[Work to be completed] Lines of the data that contain the word "examples" are the ones to copy.

[Available records]
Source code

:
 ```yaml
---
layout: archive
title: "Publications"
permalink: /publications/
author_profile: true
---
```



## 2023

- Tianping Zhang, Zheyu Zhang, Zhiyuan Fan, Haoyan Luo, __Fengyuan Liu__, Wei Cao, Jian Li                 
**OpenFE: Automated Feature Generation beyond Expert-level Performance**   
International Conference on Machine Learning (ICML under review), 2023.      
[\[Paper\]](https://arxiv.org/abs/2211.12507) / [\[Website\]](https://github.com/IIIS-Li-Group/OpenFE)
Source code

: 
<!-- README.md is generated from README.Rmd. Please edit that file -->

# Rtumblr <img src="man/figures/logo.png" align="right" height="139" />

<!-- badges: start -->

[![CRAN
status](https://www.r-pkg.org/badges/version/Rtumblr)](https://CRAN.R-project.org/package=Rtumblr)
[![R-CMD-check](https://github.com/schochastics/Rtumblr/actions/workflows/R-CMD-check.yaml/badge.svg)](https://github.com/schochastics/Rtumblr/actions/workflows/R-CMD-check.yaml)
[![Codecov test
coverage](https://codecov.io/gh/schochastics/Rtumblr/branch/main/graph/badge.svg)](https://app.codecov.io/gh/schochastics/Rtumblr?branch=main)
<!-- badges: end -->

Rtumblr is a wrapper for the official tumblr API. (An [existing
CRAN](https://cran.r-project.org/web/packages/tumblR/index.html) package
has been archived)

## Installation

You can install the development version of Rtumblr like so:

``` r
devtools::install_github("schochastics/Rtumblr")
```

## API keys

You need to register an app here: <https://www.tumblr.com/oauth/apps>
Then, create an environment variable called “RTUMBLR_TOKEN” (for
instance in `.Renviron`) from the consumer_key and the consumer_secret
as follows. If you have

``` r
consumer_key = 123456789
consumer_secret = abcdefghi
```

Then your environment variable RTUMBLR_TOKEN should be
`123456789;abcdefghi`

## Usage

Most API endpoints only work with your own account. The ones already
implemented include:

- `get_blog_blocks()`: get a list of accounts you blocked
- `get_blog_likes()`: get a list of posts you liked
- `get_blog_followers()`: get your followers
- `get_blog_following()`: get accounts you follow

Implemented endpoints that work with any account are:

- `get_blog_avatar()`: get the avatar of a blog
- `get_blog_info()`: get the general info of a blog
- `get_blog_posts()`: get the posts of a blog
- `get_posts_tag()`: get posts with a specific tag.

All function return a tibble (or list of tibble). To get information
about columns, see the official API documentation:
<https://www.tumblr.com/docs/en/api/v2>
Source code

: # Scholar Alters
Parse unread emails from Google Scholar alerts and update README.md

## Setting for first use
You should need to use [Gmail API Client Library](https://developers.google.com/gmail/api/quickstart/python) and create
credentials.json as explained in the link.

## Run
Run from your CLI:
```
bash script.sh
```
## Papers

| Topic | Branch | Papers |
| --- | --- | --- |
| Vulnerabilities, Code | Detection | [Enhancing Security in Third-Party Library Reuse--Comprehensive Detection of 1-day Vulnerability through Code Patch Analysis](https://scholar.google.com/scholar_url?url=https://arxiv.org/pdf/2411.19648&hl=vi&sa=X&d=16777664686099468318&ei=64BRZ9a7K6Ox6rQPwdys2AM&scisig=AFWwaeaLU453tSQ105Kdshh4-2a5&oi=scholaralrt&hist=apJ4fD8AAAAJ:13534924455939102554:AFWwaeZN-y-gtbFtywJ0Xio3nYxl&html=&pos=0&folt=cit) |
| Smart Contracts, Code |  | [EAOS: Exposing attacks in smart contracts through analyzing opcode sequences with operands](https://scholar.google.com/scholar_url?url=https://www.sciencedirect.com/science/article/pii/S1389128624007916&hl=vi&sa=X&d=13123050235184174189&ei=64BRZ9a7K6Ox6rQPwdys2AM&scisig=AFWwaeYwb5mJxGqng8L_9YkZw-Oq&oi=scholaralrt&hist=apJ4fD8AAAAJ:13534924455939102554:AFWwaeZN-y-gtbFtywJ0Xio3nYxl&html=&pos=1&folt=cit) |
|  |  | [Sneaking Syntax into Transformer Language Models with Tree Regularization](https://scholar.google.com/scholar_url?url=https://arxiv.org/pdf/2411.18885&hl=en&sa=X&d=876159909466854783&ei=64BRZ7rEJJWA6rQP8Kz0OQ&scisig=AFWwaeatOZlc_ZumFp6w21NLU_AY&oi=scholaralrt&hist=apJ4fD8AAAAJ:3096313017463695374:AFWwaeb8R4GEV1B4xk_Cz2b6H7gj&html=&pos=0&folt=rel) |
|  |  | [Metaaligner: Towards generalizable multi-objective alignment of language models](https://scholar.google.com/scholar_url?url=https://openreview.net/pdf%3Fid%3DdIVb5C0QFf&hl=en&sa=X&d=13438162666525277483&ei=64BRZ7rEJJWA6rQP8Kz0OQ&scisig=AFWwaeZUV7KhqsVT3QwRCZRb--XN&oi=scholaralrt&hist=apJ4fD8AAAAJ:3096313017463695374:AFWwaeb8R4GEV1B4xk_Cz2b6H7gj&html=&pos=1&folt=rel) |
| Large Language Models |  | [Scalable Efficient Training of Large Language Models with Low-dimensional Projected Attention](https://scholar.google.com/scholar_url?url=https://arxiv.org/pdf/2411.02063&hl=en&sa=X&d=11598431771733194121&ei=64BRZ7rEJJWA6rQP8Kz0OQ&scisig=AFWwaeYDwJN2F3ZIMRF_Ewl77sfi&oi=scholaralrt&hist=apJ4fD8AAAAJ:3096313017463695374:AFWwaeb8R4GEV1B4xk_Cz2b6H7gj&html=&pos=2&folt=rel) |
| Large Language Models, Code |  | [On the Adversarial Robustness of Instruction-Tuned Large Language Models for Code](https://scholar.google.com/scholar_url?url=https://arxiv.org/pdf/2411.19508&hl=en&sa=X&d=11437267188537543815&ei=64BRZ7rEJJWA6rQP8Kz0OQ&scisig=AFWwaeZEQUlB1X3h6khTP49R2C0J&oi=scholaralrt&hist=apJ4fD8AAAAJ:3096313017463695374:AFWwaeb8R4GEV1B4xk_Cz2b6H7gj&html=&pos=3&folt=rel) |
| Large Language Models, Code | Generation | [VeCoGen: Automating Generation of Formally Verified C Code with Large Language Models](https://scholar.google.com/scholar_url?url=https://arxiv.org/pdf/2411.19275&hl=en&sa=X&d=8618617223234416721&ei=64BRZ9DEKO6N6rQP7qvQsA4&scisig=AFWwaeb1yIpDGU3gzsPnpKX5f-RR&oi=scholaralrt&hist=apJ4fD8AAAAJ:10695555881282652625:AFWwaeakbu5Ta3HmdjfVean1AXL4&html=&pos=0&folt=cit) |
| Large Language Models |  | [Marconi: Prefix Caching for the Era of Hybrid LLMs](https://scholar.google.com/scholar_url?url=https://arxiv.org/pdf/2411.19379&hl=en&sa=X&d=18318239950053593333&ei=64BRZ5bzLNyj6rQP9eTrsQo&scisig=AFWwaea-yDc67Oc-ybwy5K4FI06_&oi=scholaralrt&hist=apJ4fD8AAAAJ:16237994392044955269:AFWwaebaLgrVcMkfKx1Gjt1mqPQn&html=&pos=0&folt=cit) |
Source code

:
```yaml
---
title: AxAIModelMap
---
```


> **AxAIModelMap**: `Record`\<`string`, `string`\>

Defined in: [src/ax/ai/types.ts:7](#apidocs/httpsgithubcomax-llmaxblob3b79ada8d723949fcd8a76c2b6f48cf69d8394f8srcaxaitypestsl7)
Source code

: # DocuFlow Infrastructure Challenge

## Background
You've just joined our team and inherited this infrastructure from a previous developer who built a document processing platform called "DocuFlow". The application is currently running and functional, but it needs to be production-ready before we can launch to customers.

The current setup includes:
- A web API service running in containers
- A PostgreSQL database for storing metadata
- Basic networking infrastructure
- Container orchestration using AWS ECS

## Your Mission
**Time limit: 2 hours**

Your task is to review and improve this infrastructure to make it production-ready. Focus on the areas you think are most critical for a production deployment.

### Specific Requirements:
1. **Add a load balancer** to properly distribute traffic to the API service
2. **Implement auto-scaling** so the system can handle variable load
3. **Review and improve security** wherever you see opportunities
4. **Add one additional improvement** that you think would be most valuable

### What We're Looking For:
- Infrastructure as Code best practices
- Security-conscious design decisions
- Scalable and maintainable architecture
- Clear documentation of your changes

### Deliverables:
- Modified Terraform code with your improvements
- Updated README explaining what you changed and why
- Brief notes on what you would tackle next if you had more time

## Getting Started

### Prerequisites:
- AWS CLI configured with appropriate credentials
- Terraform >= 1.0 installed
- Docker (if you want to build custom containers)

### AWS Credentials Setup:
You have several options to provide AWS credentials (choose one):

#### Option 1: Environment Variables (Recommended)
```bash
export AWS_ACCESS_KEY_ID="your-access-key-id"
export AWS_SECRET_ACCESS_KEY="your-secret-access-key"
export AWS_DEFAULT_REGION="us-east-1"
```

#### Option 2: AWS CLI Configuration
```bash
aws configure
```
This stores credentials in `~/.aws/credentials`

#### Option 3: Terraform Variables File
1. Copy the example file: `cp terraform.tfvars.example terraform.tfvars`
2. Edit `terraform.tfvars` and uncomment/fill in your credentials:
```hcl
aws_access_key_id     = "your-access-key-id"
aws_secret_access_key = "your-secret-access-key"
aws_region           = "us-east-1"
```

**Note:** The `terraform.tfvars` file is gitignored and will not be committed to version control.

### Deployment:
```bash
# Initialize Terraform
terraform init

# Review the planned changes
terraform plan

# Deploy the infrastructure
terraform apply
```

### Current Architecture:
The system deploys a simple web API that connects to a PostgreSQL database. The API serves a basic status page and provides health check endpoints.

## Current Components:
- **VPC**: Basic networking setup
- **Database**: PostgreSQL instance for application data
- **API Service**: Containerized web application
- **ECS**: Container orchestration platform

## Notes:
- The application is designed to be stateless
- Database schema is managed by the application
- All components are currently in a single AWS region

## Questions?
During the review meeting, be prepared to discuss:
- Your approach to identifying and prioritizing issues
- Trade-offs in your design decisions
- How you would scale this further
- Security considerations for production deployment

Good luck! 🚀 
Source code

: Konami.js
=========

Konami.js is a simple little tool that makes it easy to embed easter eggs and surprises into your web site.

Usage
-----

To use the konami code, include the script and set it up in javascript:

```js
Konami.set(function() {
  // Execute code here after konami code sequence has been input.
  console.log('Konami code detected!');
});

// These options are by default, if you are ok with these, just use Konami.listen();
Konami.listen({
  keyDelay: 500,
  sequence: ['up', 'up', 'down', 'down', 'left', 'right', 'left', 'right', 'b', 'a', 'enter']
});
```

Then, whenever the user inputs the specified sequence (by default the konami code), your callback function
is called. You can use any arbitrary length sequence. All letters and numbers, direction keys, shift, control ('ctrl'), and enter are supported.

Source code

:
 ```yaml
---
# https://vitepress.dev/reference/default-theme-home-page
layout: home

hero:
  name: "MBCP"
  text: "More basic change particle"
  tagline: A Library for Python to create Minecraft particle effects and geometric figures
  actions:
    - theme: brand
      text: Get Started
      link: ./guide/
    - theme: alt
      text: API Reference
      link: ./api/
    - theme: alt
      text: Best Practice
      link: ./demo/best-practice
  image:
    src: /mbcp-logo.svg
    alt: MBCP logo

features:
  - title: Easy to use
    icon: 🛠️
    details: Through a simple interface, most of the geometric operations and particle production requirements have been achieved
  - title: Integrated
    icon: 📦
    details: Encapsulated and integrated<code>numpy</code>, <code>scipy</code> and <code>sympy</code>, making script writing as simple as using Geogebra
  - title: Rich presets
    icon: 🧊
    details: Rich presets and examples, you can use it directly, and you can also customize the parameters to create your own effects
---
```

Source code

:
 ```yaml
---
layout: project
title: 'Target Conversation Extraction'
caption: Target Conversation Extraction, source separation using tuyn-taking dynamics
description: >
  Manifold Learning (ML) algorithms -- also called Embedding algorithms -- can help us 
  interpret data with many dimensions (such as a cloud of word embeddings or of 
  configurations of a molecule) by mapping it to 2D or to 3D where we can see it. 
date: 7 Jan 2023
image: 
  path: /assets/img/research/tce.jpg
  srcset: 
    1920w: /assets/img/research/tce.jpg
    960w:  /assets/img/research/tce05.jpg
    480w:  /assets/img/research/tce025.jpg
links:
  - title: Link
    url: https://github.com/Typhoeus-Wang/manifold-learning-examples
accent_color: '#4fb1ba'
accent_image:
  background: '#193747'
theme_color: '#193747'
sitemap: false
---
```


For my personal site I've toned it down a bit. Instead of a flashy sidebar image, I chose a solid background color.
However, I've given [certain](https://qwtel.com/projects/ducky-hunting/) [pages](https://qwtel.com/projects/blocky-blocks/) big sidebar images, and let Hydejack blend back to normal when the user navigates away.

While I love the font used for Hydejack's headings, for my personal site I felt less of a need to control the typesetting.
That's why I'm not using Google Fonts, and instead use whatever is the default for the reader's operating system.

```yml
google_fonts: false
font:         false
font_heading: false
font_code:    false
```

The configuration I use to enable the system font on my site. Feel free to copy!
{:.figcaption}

[Answer box]
    details: Rich presets and examples, you can use it directly, and you can also customize the parameters to create your own effects
    url: https://github.com/Typhoeus-Wang/manifold-learning-examples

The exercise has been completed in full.